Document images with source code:
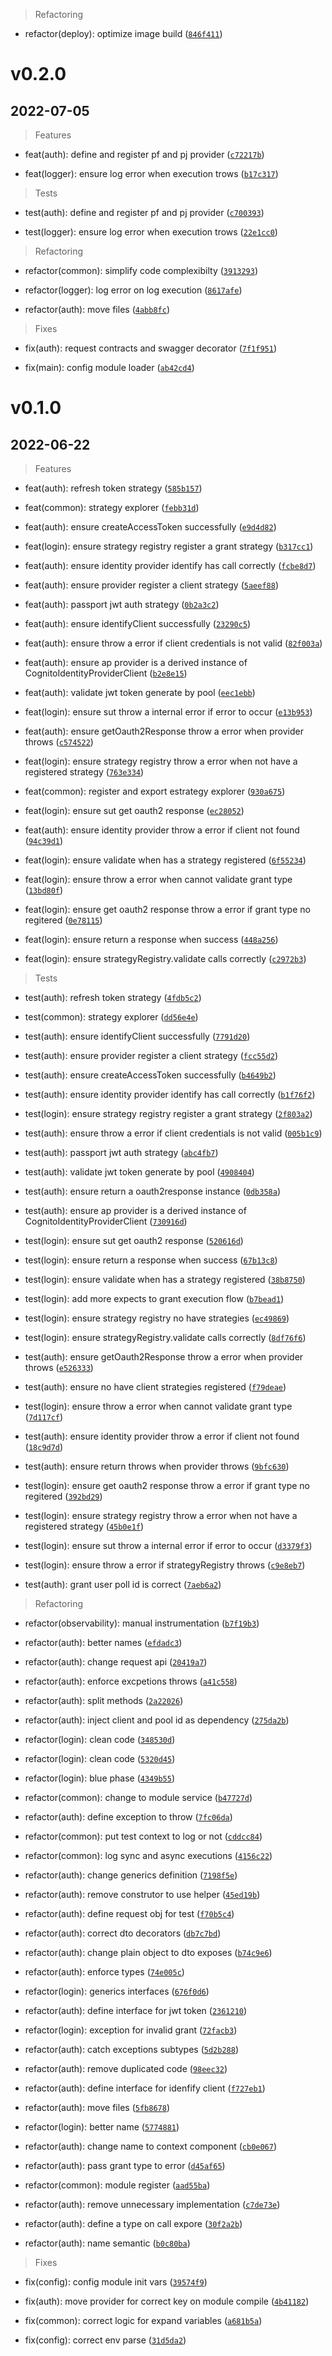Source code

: > Refactoring

* refactor(deploy): optimize image build ([`846f411`](https://ssh.dev.azure.com/git@ssh.dev.azure.com:v3/QsaudeDevOps/DigitalWorkPlace/node-security/commit/846f411f7ec41553e9ee3701b027c247d6197fae))

# v0.2.0

## 2022-07-05

> Features

* feat(auth): define and register pf and pj provider ([`c72217b`](https://ssh.dev.azure.com/git@ssh.dev.azure.com:v3/QsaudeDevOps/DigitalWorkPlace/node-security/commit/c72217b56b53684ba4377c3347aa2c7f59d1e2ab))

* feat(logger): ensure log error when execution trows ([`b17c317`](https://ssh.dev.azure.com/git@ssh.dev.azure.com:v3/QsaudeDevOps/DigitalWorkPlace/node-security/commit/b17c3172d8abe17fc990fcc59a3ac2cd5c9df0cf))

> Tests

* test(auth): define and register pf and pj provider ([`c700393`](https://ssh.dev.azure.com/git@ssh.dev.azure.com:v3/QsaudeDevOps/DigitalWorkPlace/node-security/commit/c7003934a75f0a021bb31c1f816a873902e94eda))

* test(logger): ensure log error when execution trows ([`22e1cc0`](https://ssh.dev.azure.com/git@ssh.dev.azure.com:v3/QsaudeDevOps/DigitalWorkPlace/node-security/commit/22e1cc0042d3d8b87404b34d6eb3b591cef4a088))

> Refactoring

* refactor(common): simplify code complexibilty ([`3913293`](https://ssh.dev.azure.com/git@ssh.dev.azure.com:v3/QsaudeDevOps/DigitalWorkPlace/node-security/commit/3913293251c539c8ffd46e036418be69eadfcece))

* refactor(logger): log error on log execution ([`8617afe`](https://ssh.dev.azure.com/git@ssh.dev.azure.com:v3/QsaudeDevOps/DigitalWorkPlace/node-security/commit/8617afe725b6e76a6a6ff0919606fcba0360255c))

* refactor(auth): move files ([`4abb8fc`](https://ssh.dev.azure.com/git@ssh.dev.azure.com:v3/QsaudeDevOps/DigitalWorkPlace/node-security/commit/4abb8fc9748fcae21f0268e036e8bb16e01d5e3a))

> Fixes

* fix(auth): request contracts and swagger decorator ([`7f1f951`](https://ssh.dev.azure.com/git@ssh.dev.azure.com:v3/QsaudeDevOps/DigitalWorkPlace/node-security/commit/7f1f951c402f2b7be8bbbdb3117fc3eccf50b98b))

* fix(main): config module loader ([`ab42cd4`](https://ssh.dev.azure.com/git@ssh.dev.azure.com:v3/QsaudeDevOps/DigitalWorkPlace/node-security/commit/ab42cd408da6144f98640033a3aa90101a15cbe9))

# v0.1.0

## 2022-06-22

> Features

* feat(auth): refresh token strategy ([`585b157`](https://ssh.dev.azure.com/git@ssh.dev.azure.com:v3/QsaudeDevOps/DigitalWorkPlace/node-security/commit/585b157fde1009687e598de385a253243fdae044))

* feat(common): strategy explorer ([`febb31d`](https://ssh.dev.azure.com/git@ssh.dev.azure.com:v3/QsaudeDevOps/DigitalWorkPlace/node-security/commit/febb31d73e1f14e8ff3b53f55430a6eda9b56397))

* feat(auth): ensure createAccessToken successfully ([`e9d4d82`](https://ssh.dev.azure.com/git@ssh.dev.azure.com:v3/QsaudeDevOps/DigitalWorkPlace/node-security/commit/e9d4d821bec0ba4903ce5852944cefc034c9db57))

* feat(login): ensure strategy registry register a grant strategy ([`b317cc1`](https://ssh.dev.azure.com/git@ssh.dev.azure.com:v3/QsaudeDevOps/DigitalWorkPlace/node-security/commit/b317cc13c1200d0bd8700d0e2cd13bb337dc1741))

* feat(auth): ensure identity provider identify has call correctly ([`fcbe8d7`](https://ssh.dev.azure.com/git@ssh.dev.azure.com:v3/QsaudeDevOps/DigitalWorkPlace/node-security/commit/fcbe8d7f551650310ad2310cd867233c5f14e413))

* feat(auth): ensure provider register a client strategy ([`5aeef88`](https://ssh.dev.azure.com/git@ssh.dev.azure.com:v3/QsaudeDevOps/DigitalWorkPlace/node-security/commit/5aeef88b0df80861909a67d489de24b17af2d0b0))

* feat(auth): passport jwt auth strategy ([`0b2a3c2`](https://ssh.dev.azure.com/git@ssh.dev.azure.com:v3/QsaudeDevOps/DigitalWorkPlace/node-security/commit/0b2a3c2b94d7af17511e65b82f035954f9ee2ca7))

* feat(auth): ensure identifyClient successfully ([`23290c5`](https://ssh.dev.azure.com/git@ssh.dev.azure.com:v3/QsaudeDevOps/DigitalWorkPlace/node-security/commit/23290c518fefc48e70763563a03ad126741887ce))

* feat(auth): ensure throw a error if client credentials is not valid ([`82f003a`](https://ssh.dev.azure.com/git@ssh.dev.azure.com:v3/QsaudeDevOps/DigitalWorkPlace/node-security/commit/82f003a8ca6cbb738d684847e6e2065c55fd522f))

* feat(auth): ensure ap provider is a derived instance of CognitoIdentityProviderClient ([`b2e8e15`](https://ssh.dev.azure.com/git@ssh.dev.azure.com:v3/QsaudeDevOps/DigitalWorkPlace/node-security/commit/b2e8e15250b4e32699289f0d188a8d0fbb78c005))

* feat(auth): validate jwt token generate by pool ([`eec1ebb`](https://ssh.dev.azure.com/git@ssh.dev.azure.com:v3/QsaudeDevOps/DigitalWorkPlace/node-security/commit/eec1ebb4076f7676c59f376c2c9b3397193c3eb3))

* feat(login): ensure sut throw a internal error if error to occur ([`e13b953`](https://ssh.dev.azure.com/git@ssh.dev.azure.com:v3/QsaudeDevOps/DigitalWorkPlace/node-security/commit/e13b953c0ce9e42b90217bb7e081dbef172fa570))

* feat(auth): ensure getOauth2Response throw a error when provider throws ([`c574522`](https://ssh.dev.azure.com/git@ssh.dev.azure.com:v3/QsaudeDevOps/DigitalWorkPlace/node-security/commit/c574522f0312d29ba4b9fc6d87a487afd2527939))

* feat(login): ensure strategy registry throw a error when not have a registered strategy ([`763e334`](https://ssh.dev.azure.com/git@ssh.dev.azure.com:v3/QsaudeDevOps/DigitalWorkPlace/node-security/commit/763e334d6aaac5e84d832895edb9d670e8d88548))

* feat(common): register and export estrategy explorer ([`930a675`](https://ssh.dev.azure.com/git@ssh.dev.azure.com:v3/QsaudeDevOps/DigitalWorkPlace/node-security/commit/930a675dfb9892356113bd6ce2a3908daad45ba7))

* feat(login): ensure sut get oauth2 response ([`ec28052`](https://ssh.dev.azure.com/git@ssh.dev.azure.com:v3/QsaudeDevOps/DigitalWorkPlace/node-security/commit/ec2805233480966abbd05edd60dba2ec19bc86ac))

* feat(auth): ensure identity provider throw a error if client not found ([`94c39d1`](https://ssh.dev.azure.com/git@ssh.dev.azure.com:v3/QsaudeDevOps/DigitalWorkPlace/node-security/commit/94c39d1c34afb52b03cc53407727a30af5caf71b))

* feat(login): ensure validate when has a strategy registered ([`6f55234`](https://ssh.dev.azure.com/git@ssh.dev.azure.com:v3/QsaudeDevOps/DigitalWorkPlace/node-security/commit/6f55234143e3cd7ff92d99fd7f9d12a548a534ba))

* feat(login): ensure throw a error when cannot validate grant type ([`13bd80f`](https://ssh.dev.azure.com/git@ssh.dev.azure.com:v3/QsaudeDevOps/DigitalWorkPlace/node-security/commit/13bd80f4e74e0bf45a99a8bc3848226b80e48890))

* feat(login): ensure get oauth2 response throw a error if grant type no regitered ([`0e78115`](https://ssh.dev.azure.com/git@ssh.dev.azure.com:v3/QsaudeDevOps/DigitalWorkPlace/node-security/commit/0e781155c65763536210939de584925756587328))

* feat(login): ensure return a response when success ([`448a256`](https://ssh.dev.azure.com/git@ssh.dev.azure.com:v3/QsaudeDevOps/DigitalWorkPlace/node-security/commit/448a256a1067e9b0cf57cf11f5128f86ccab6f27))

* feat(login): ensure strategyRegistry.validate calls correctly ([`c2972b3`](https://ssh.dev.azure.com/git@ssh.dev.azure.com:v3/QsaudeDevOps/DigitalWorkPlace/node-security/commit/c2972b37764879a42255cca5589c8320f7623028))

> Tests

* test(auth): refresh token strategy ([`4fdb5c2`](https://ssh.dev.azure.com/git@ssh.dev.azure.com:v3/QsaudeDevOps/DigitalWorkPlace/node-security/commit/4fdb5c210cd56b8e71bd187111ca5289884fc633))

* test(common): strategy explorer ([`dd56e4e`](https://ssh.dev.azure.com/git@ssh.dev.azure.com:v3/QsaudeDevOps/DigitalWorkPlace/node-security/commit/dd56e4e11d967b179bc95898c9b07eb62f7fbbb0))

* test(auth): ensure identifyClient successfully ([`7791d20`](https://ssh.dev.azure.com/git@ssh.dev.azure.com:v3/QsaudeDevOps/DigitalWorkPlace/node-security/commit/7791d203ec9d9fd7316ac4d821f0964a802f2da9))

* test(auth): ensure provider register a client strategy ([`fcc55d2`](https://ssh.dev.azure.com/git@ssh.dev.azure.com:v3/QsaudeDevOps/DigitalWorkPlace/node-security/commit/fcc55d22f2802a0c1ab2ce05ac17c6488e7523bd))

* test(auth): ensure createAccessToken successfully ([`b4649b2`](https://ssh.dev.azure.com/git@ssh.dev.azure.com:v3/QsaudeDevOps/DigitalWorkPlace/node-security/commit/b4649b28cf5a18ef6fc063ead0793e73230c6317))

* test(auth): ensure identity provider identify has call correctly ([`b1f76f2`](https://ssh.dev.azure.com/git@ssh.dev.azure.com:v3/QsaudeDevOps/DigitalWorkPlace/node-security/commit/b1f76f202bf6ea579ed67af7d207de7364d5368b))

* test(login): ensure strategy registry register a grant strategy ([`2f803a2`](https://ssh.dev.azure.com/git@ssh.dev.azure.com:v3/QsaudeDevOps/DigitalWorkPlace/node-security/commit/2f803a2f724341b098aeb129c6ca521b80de5f9d))

* test(auth): ensure throw a error if client credentials is not valid ([`005b1c9`](https://ssh.dev.azure.com/git@ssh.dev.azure.com:v3/QsaudeDevOps/DigitalWorkPlace/node-security/commit/005b1c9e0b31436de95217fb4999f710f72cb202))

* test(auth): passport jwt auth strategy ([`abc4fb7`](https://ssh.dev.azure.com/git@ssh.dev.azure.com:v3/QsaudeDevOps/DigitalWorkPlace/node-security/commit/abc4fb73db80da07875727f6ccfdd4278b85bc9d))

* test(auth): validate jwt token generate by pool ([`4908404`](https://ssh.dev.azure.com/git@ssh.dev.azure.com:v3/QsaudeDevOps/DigitalWorkPlace/node-security/commit/490840454aa483b4f8ffb73953c0643ec6d773f3))

* test(auth): ensure return a oauth2response instance ([`0db358a`](https://ssh.dev.azure.com/git@ssh.dev.azure.com:v3/QsaudeDevOps/DigitalWorkPlace/node-security/commit/0db358ace17ff624fc3ccc65c6e4abcf49025d42))

* test(auth): ensure ap provider is a derived instance of CognitoIdentityProviderClient ([`730916d`](https://ssh.dev.azure.com/git@ssh.dev.azure.com:v3/QsaudeDevOps/DigitalWorkPlace/node-security/commit/730916d392128d3ca46cbb5b3f18d254f7599c29))

* test(login): ensure sut get oauth2 response ([`520616d`](https://ssh.dev.azure.com/git@ssh.dev.azure.com:v3/QsaudeDevOps/DigitalWorkPlace/node-security/commit/520616d14642bce14586f12ba79aac52bfa7eadd))

* test(login): ensure return a response when success ([`67b13c8`](https://ssh.dev.azure.com/git@ssh.dev.azure.com:v3/QsaudeDevOps/DigitalWorkPlace/node-security/commit/67b13c8c29f8836978fbae11fc542bb7435cfd17))

* test(login): ensure validate when has a strategy registered ([`38b8750`](https://ssh.dev.azure.com/git@ssh.dev.azure.com:v3/QsaudeDevOps/DigitalWorkPlace/node-security/commit/38b8750b35e23eb1a769ad0ad8e8b29b65cbe7ba))

* test(login): add more expects to grant execution flow ([`b7bead1`](https://ssh.dev.azure.com/git@ssh.dev.azure.com:v3/QsaudeDevOps/DigitalWorkPlace/node-security/commit/b7bead1ad2c7c74cbed06c53a1161609a7b56792))

* test(login): ensure strategy registry no have strategies ([`ec49869`](https://ssh.dev.azure.com/git@ssh.dev.azure.com:v3/QsaudeDevOps/DigitalWorkPlace/node-security/commit/ec4986930fd7c318ec3f1d9d3b52cdcd8e94b0ad))

* test(login): ensure strategyRegistry.validate calls correctly ([`8df76f6`](https://ssh.dev.azure.com/git@ssh.dev.azure.com:v3/QsaudeDevOps/DigitalWorkPlace/node-security/commit/8df76f646f516c426d433cb25674ce36fff38e1d))

* test(auth): ensure getOauth2Response throw a error when provider throws ([`e526333`](https://ssh.dev.azure.com/git@ssh.dev.azure.com:v3/QsaudeDevOps/DigitalWorkPlace/node-security/commit/e526333815410659779884aa60da751cbed7bb78))

* test(auth): ensure no have client strategies registered ([`f79deae`](https://ssh.dev.azure.com/git@ssh.dev.azure.com:v3/QsaudeDevOps/DigitalWorkPlace/node-security/commit/f79deae3211d1062316928490a69c5a4c8c1c187))

* test(login): ensure throw a error when cannot validate grant type ([`7d117cf`](https://ssh.dev.azure.com/git@ssh.dev.azure.com:v3/QsaudeDevOps/DigitalWorkPlace/node-security/commit/7d117cf414bdfefa5c02dc54521ae0c1867d98bd))

* test(auth): ensure identity provider throw a error if client not found ([`18c9d7d`](https://ssh.dev.azure.com/git@ssh.dev.azure.com:v3/QsaudeDevOps/DigitalWorkPlace/node-security/commit/18c9d7dc991799ab7021cc74f89b9df312700f2a))

* test(auth): ensure return throws when provider throws ([`9bfc630`](https://ssh.dev.azure.com/git@ssh.dev.azure.com:v3/QsaudeDevOps/DigitalWorkPlace/node-security/commit/9bfc630b5f78c169a99ea5a2357662d71d7a7780))

* test(login): ensure get oauth2 response throw a error if grant type no regitered ([`392bd29`](https://ssh.dev.azure.com/git@ssh.dev.azure.com:v3/QsaudeDevOps/DigitalWorkPlace/node-security/commit/392bd2928cb86840b0b8972f03af740edb0bae55))

* test(login): ensure strategy registry throw a error when not have a registered strategy ([`45b0e1f`](https://ssh.dev.azure.com/git@ssh.dev.azure.com:v3/QsaudeDevOps/DigitalWorkPlace/node-security/commit/45b0e1fd9ee39a61f3becb0c2705857d9022ac6b))

* test(login): ensure sut throw a internal error if error to occur ([`d3379f3`](https://ssh.dev.azure.com/git@ssh.dev.azure.com:v3/QsaudeDevOps/DigitalWorkPlace/node-security/commit/d3379f39738873e8953ec1a68d2c15a7dd391b0d))

* test(login): ensure throw a error if strategyRegistry throws ([`c9e8eb7`](https://ssh.dev.azure.com/git@ssh.dev.azure.com:v3/QsaudeDevOps/DigitalWorkPlace/node-security/commit/c9e8eb780877063df62e94c469571fbce4dac3aa))

* test(auth): grant user poll id is correct ([`7aeb6a2`](https://ssh.dev.azure.com/git@ssh.dev.azure.com:v3/QsaudeDevOps/DigitalWorkPlace/node-security/commit/7aeb6a23b8154b9a2964417fcf2944b3afae42f8))

> Refactoring

* refactor(observability): manual instrumentation ([`b7f19b3`](https://ssh.dev.azure.com/git@ssh.dev.azure.com:v3/QsaudeDevOps/DigitalWorkPlace/node-security/commit/b7f19b3054bf5b44c6842b088922d9c290ddfcd4))

* refactor(auth): better names ([`efdadc3`](https://ssh.dev.azure.com/git@ssh.dev.azure.com:v3/QsaudeDevOps/DigitalWorkPlace/node-security/commit/efdadc31c9974dd6e11338dadfa70c50723481aa))

* refactor(auth): change request api ([`20419a7`](https://ssh.dev.azure.com/git@ssh.dev.azure.com:v3/QsaudeDevOps/DigitalWorkPlace/node-security/commit/20419a71192483ddba06d64738a8f4498177df42))

* refactor(auth): enforce excpetions throws ([`a41c558`](https://ssh.dev.azure.com/git@ssh.dev.azure.com:v3/QsaudeDevOps/DigitalWorkPlace/node-security/commit/a41c55842cb8d6ab65fd28762176ab41c0450600))

* refactor(auth): split methods ([`2a22026`](https://ssh.dev.azure.com/git@ssh.dev.azure.com:v3/QsaudeDevOps/DigitalWorkPlace/node-security/commit/2a2202605dae5399554d2025c939c6e4703ad577))

* refactor(auth): inject client and pool id as dependency ([`275da2b`](https://ssh.dev.azure.com/git@ssh.dev.azure.com:v3/QsaudeDevOps/DigitalWorkPlace/node-security/commit/275da2b265e1c4c76b770fbf62b2ba299c8b5094))

* refactor(login): clean code ([`348530d`](https://ssh.dev.azure.com/git@ssh.dev.azure.com:v3/QsaudeDevOps/DigitalWorkPlace/node-security/commit/348530da670f32d2fd6953a77cc01c6c147bd634))

* refactor(login): clean code ([`5320d45`](https://ssh.dev.azure.com/git@ssh.dev.azure.com:v3/QsaudeDevOps/DigitalWorkPlace/node-security/commit/5320d45b015f7f3c5c9ca8caf4a92ee88f1f2819))

* refactor(login): blue phase ([`4349b55`](https://ssh.dev.azure.com/git@ssh.dev.azure.com:v3/QsaudeDevOps/DigitalWorkPlace/node-security/commit/4349b55a39b5c08d7dd84fc1461555f3f99f6f31))

* refactor(common): change to module service ([`b47727d`](https://ssh.dev.azure.com/git@ssh.dev.azure.com:v3/QsaudeDevOps/DigitalWorkPlace/node-security/commit/b47727d07dfaf2faa8275698b551ca531267f713))

* refactor(auth): define exception to throw ([`7fc06da`](https://ssh.dev.azure.com/git@ssh.dev.azure.com:v3/QsaudeDevOps/DigitalWorkPlace/node-security/commit/7fc06da3a55761d44010cf0372edb23899a32136))

* refactor(common): put test context to log or not ([`cddcc84`](https://ssh.dev.azure.com/git@ssh.dev.azure.com:v3/QsaudeDevOps/DigitalWorkPlace/node-security/commit/cddcc84808fca660beada221395bd6710527ac80))

* refactor(common): log sync and async executions ([`4156c22`](https://ssh.dev.azure.com/git@ssh.dev.azure.com:v3/QsaudeDevOps/DigitalWorkPlace/node-security/commit/4156c220638e2f675170627aa1cb1d57ead250bb))

* refactor(auth): change generics definition ([`7198f5e`](https://ssh.dev.azure.com/git@ssh.dev.azure.com:v3/QsaudeDevOps/DigitalWorkPlace/node-security/commit/7198f5e557db30f342cfe22dc1f6839643ec780b))

* refactor(auth): remove construtor to use helper ([`45ed19b`](https://ssh.dev.azure.com/git@ssh.dev.azure.com:v3/QsaudeDevOps/DigitalWorkPlace/node-security/commit/45ed19b8c40c8fb827875e460a247079f7277770))

* refactor(auth): define request obj for test ([`f70b5c4`](https://ssh.dev.azure.com/git@ssh.dev.azure.com:v3/QsaudeDevOps/DigitalWorkPlace/node-security/commit/f70b5c4e07c99fec580da8ff92c0177e6a5ab81a))

* refactor(auth): correct dto decorators ([`db7c7bd`](https://ssh.dev.azure.com/git@ssh.dev.azure.com:v3/QsaudeDevOps/DigitalWorkPlace/node-security/commit/db7c7bd5db72a2561aefc924fa94cf23ba70d827))

* refactor(auth): change plain object to dto exposes ([`b74c9e6`](https://ssh.dev.azure.com/git@ssh.dev.azure.com:v3/QsaudeDevOps/DigitalWorkPlace/node-security/commit/b74c9e6a814ca430e50f12c22e09460c71f4f3aa))

* refactor(auth): enforce types ([`74e005c`](https://ssh.dev.azure.com/git@ssh.dev.azure.com:v3/QsaudeDevOps/DigitalWorkPlace/node-security/commit/74e005cf42c33d488fb66d87e1cc254952561c7d))

* refactor(login): generics interfaces ([`676f0d6`](https://ssh.dev.azure.com/git@ssh.dev.azure.com:v3/QsaudeDevOps/DigitalWorkPlace/node-security/commit/676f0d6df1a2e962cd587d250a6fd244924eef53))

* refactor(auth): define interface for jwt token ([`2361210`](https://ssh.dev.azure.com/git@ssh.dev.azure.com:v3/QsaudeDevOps/DigitalWorkPlace/node-security/commit/2361210be9427c0a296308764a567db06be75abb))

* refactor(login): exception for invalid grant ([`72facb3`](https://ssh.dev.azure.com/git@ssh.dev.azure.com:v3/QsaudeDevOps/DigitalWorkPlace/node-security/commit/72facb3feb94db4fbd50c3a80b700f1a6c5f0a58))

* refactor(auth): catch exceptions subtypes ([`5d2b288`](https://ssh.dev.azure.com/git@ssh.dev.azure.com:v3/QsaudeDevOps/DigitalWorkPlace/node-security/commit/5d2b2881fc0fb8c9a11ca08d1a2ef54f6cb5b208))

* refactor(auth): remove duplicated code ([`98eec32`](https://ssh.dev.azure.com/git@ssh.dev.azure.com:v3/QsaudeDevOps/DigitalWorkPlace/node-security/commit/98eec324878d39e00e764204199e9d2dfa5987ab))

* refactor(auth): define interface for idenfify client ([`f727eb1`](https://ssh.dev.azure.com/git@ssh.dev.azure.com:v3/QsaudeDevOps/DigitalWorkPlace/node-security/commit/f727eb1e642bf43b603ba44006c97f03ce639323))

* refactor(auth): move files ([`5fb8678`](https://ssh.dev.azure.com/git@ssh.dev.azure.com:v3/QsaudeDevOps/DigitalWorkPlace/node-security/commit/5fb8678cfd0fa6815935589e6d58ad3842d7324a))

* refactor(login): better name ([`5774881`](https://ssh.dev.azure.com/git@ssh.dev.azure.com:v3/QsaudeDevOps/DigitalWorkPlace/node-security/commit/5774881abb3107ab5c2b8f287fccf793018927ab))

* refactor(auth): change name to context component ([`cb0e067`](https://ssh.dev.azure.com/git@ssh.dev.azure.com:v3/QsaudeDevOps/DigitalWorkPlace/node-security/commit/cb0e067827065cd5ebae1b5c4d605cb7bb0cada5))

* refactor(auth): pass grant type to error ([`d45af65`](https://ssh.dev.azure.com/git@ssh.dev.azure.com:v3/QsaudeDevOps/DigitalWorkPlace/node-security/commit/d45af658f3336f47c4d5b660b91e005f7e91bbca))

* refactor(common): module register ([`aad55ba`](https://ssh.dev.azure.com/git@ssh.dev.azure.com:v3/QsaudeDevOps/DigitalWorkPlace/node-security/commit/aad55baca16e497010e8a91dafb11a19094cc42e))

* refactor(auth): remove unnecessary implementation ([`c7de73e`](https://ssh.dev.azure.com/git@ssh.dev.azure.com:v3/QsaudeDevOps/DigitalWorkPlace/node-security/commit/c7de73e1c20625c00295a3d8b0cbb4f8b8d045d5))

* refactor(auth): define a type on call expore ([`30f2a2b`](https://ssh.dev.azure.com/git@ssh.dev.azure.com:v3/QsaudeDevOps/DigitalWorkPlace/node-security/commit/30f2a2b09b1ecd61a3546b311874b7cd9a9627fa))

* refactor(auth): name semantic ([`b0c80ba`](https://ssh.dev.azure.com/git@ssh.dev.azure.com:v3/QsaudeDevOps/DigitalWorkPlace/node-security/commit/b0c80ba5e60d73815638eabd2a8659ea9365fc08))

> Fixes

* fix(config): config module init vars ([`39574f9`](https://ssh.dev.azure.com/git@ssh.dev.azure.com:v3/QsaudeDevOps/DigitalWorkPlace/node-security/commit/39574f9b56f031959199d196024a04dbb1a37d2d))

* fix(auth): move provider for correct key on module compile ([`4b41182`](https://ssh.dev.azure.com/git@ssh.dev.azure.com:v3/QsaudeDevOps/DigitalWorkPlace/node-security/commit/4b41182b338088ce50eca227988c1c8425896700))

* fix(common): correct logic for expand variables ([`a681b5a`](https://ssh.dev.azure.com/git@ssh.dev.azure.com:v3/QsaudeDevOps/DigitalWorkPlace/node-security/commit/a681b5a4e21cef25160ba98ea90043c8e847719f))

* fix(config): correct env parse ([`31d5da2`](https://ssh.dev.azure.com/git@ssh.dev.azure.com:v3/QsaudeDevOps/DigitalWorkPlace/node-security/commit/31d5da2876fc7cefd2f240b9054233d8e86de79c))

WHAT TO DO - Going through the entries, return every line holding the word "passport".

RESULT -
* feat(auth): passport jwt auth strategy ([`0b2a3c2`](https://ssh.dev.azure.com/git@ssh.dev.azure.com:v3/QsaudeDevOps/DigitalWorkPlace/node-security/commit/0b2a3c2b94d7af17511e65b82f035954f9ee2ca7))
* test(auth): passport jwt auth strategy ([`abc4fb7`](https://ssh.dev.azure.com/git@ssh.dev.azure.com:v3/QsaudeDevOps/DigitalWorkPlace/node-security/commit/abc4fb73db80da07875727f6ccfdd4278b85bc9d))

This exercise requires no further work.